US economic data has been mixed, but market participants are concerned that momentum may be slowing. As risk appetite declines, positioning shifts to defensive assets, the council said.
Surprise may last
However, if geopolitical tensions escalate, emerging market purchases could accelerate, reinforcing structural support for the yellow metal, it said.
In 2026, gold’s outlook will be shaped by ongoing geoeconomic uncertainty. The price broadly reflects macroeconomic consensus expectations and may remain rangebound if current conditions persist, it said.
“However, 2026 will likely continue to surprise. If economic growth slows and interest rates fall further, gold could see moderate gains,” said the WGC.

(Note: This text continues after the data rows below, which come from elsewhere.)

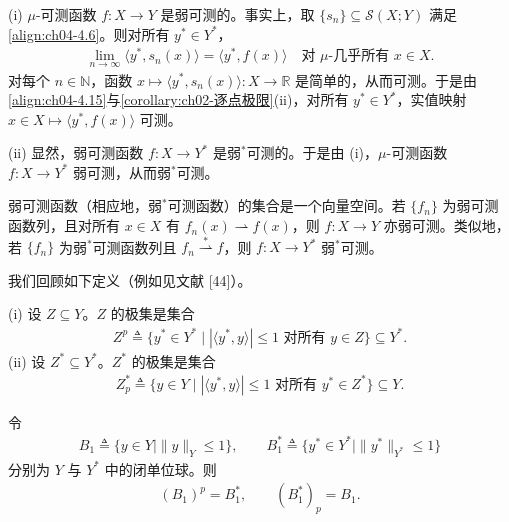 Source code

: \documentclass[../../main.tex]{subfiles}%
\begin{document}
\begin{remark}\label{remark:ch04-弱可测注}
(i) $\mu$-可测函数 $f:X\to Y$ 是弱可测的。事实上，取 $\{s_n\}\subseteq\mathcal{S}(X;Y)$ 满足\eqref{align:ch04-4.6}。则对所有 $y^*\in Y^*$，
\begin{align}
\lim_{n\to\infty}\langle y^*,s_n(x)\rangle=\langle y^*,f(x)\rangle\quad\text{对 }\mu\text{-几乎所有 }x\in X. \label{align:ch04-4.15}
\end{align}
对每个 $n\in\mathbb{N}$，函数 $x\mapsto\langle y^*,s_n(x)\rangle:X\to\mathbb{R}$ 是简单的，从而可测。于是由\eqref{align:ch04-4.15}与\cref{corollary:ch02-逐点极限}(ii)，对所有 $y^*\in Y^*$，实值映射 $x\in X\mapsto\langle y^*,f(x)\rangle$ 可测。

(ii) 显然，弱可测函数 $f:X\to Y^*$ 是弱$^*$可测的。于是由 (i)，$\mu$-可测函数 $f:X\to Y^*$ 弱可测，从而弱$^*$可测。
\end{remark}

\begin{remark}\label{remark:ch04-弱可测空间}
弱可测函数（相应地，弱$^*$可测函数）的集合是一个向量空间。若 $\{f_n\}$ 为弱可测函数列，且对所有 $x\in X$ 有 $f_n(x)\rightharpoonup f(x)$，则 $f:X\to Y$ 亦弱可测。类似地，若 $\{f_n\}$ 为弱$^*$可测函数列且 $f_n\overset{*}{\rightharpoonup}f$，则 $f:X\to Y^*$ 弱$^*$可测。
\end{remark}

我们回顾如下定义（例如见文献 [44]）。

\begin{definition}[极集]\label{definition:ch04-极集}
(i) 设 $Z\subseteq Y$。$Z$ 的极集是集合
\begin{align*}
Z^p\triangleq \{y^*\in Y^*\mid |\langle y^*,y\rangle|\leqslant1\text{ 对所有 }y\in Z\}\subseteq Y^*.
\end{align*}
(ii) 设 $Z^*\subseteq Y^*$。$Z^*$ 的极集是集合
\begin{align*}
Z_p^*\triangleq \{y\in Y\mid |\langle y^*,y\rangle|\leqslant1\text{ 对所有 }y^*\in Z^*\}\subseteq Y.
\end{align*}
\end{definition}

\begin{remark}\label{remark:ch04-单位球极集}
令
\begin{align*}
B_1\triangleq \{y\in Y\mid\|y\|_Y\leqslant1\},\qquad B_1^*\triangleq \{y^*\in Y^*\mid\|y^*\|_{Y^*}\leqslant1\}
\end{align*}
分别为 $Y$ 与 $Y^*$ 中的闭单位球。则
\begin{align}
(B_1)^p=B_1^*,\qquad (B_1^*)_p=B_1. \label{align:ch04-4.16}
\end{align}
\end{remark}
\end{document}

In a more severe downturn marked by rising global risks, gold could perform strongly. Conversely, a successful outcome from policies set by the Trump administration would accelerate economic growth and reduce geopolitical risk, leading to higher rates and a stronger US dollar, pushing gold lower.
Other factors
Additional factors, such as central bank demand and gold recycling trends, could also influence the market. Most importantly, gold’s role as a portfolio diversifier and source of stability remains key amid continued market volatility, the WGC said.
A potential reset in AI expectations could act as an additional drag on equity markets. This could result in a softer US labour market, leading to weak consumer activity and global economic slowdown.
With the US Fed likely to cut rates, a combination of lower interest rates and a weaker dollar paired with heightened risk aversion, would create a continued supportive environment for gold, the WGC said.
Up 60% in 2025
The yellow metal set more than 50 all-time highs this year and was one of the strongest-performing assets in 2025. Prices of the precious metal soared due to a supercharged geopolitical and geo-economic environment, US dollar weakness and marginally lower rates.
Currently, gold prices are ruling at $4,223.89 an ounce, up 60 per cent in 2025. February futures of the precious metal are quoting at $4,255.15 an ounce.
In India, gold in Mumbai ended at ₹1,28,592 per 10 gm. On MCX, gold February futures were ruling at ₹1,30,711 per 10 gm.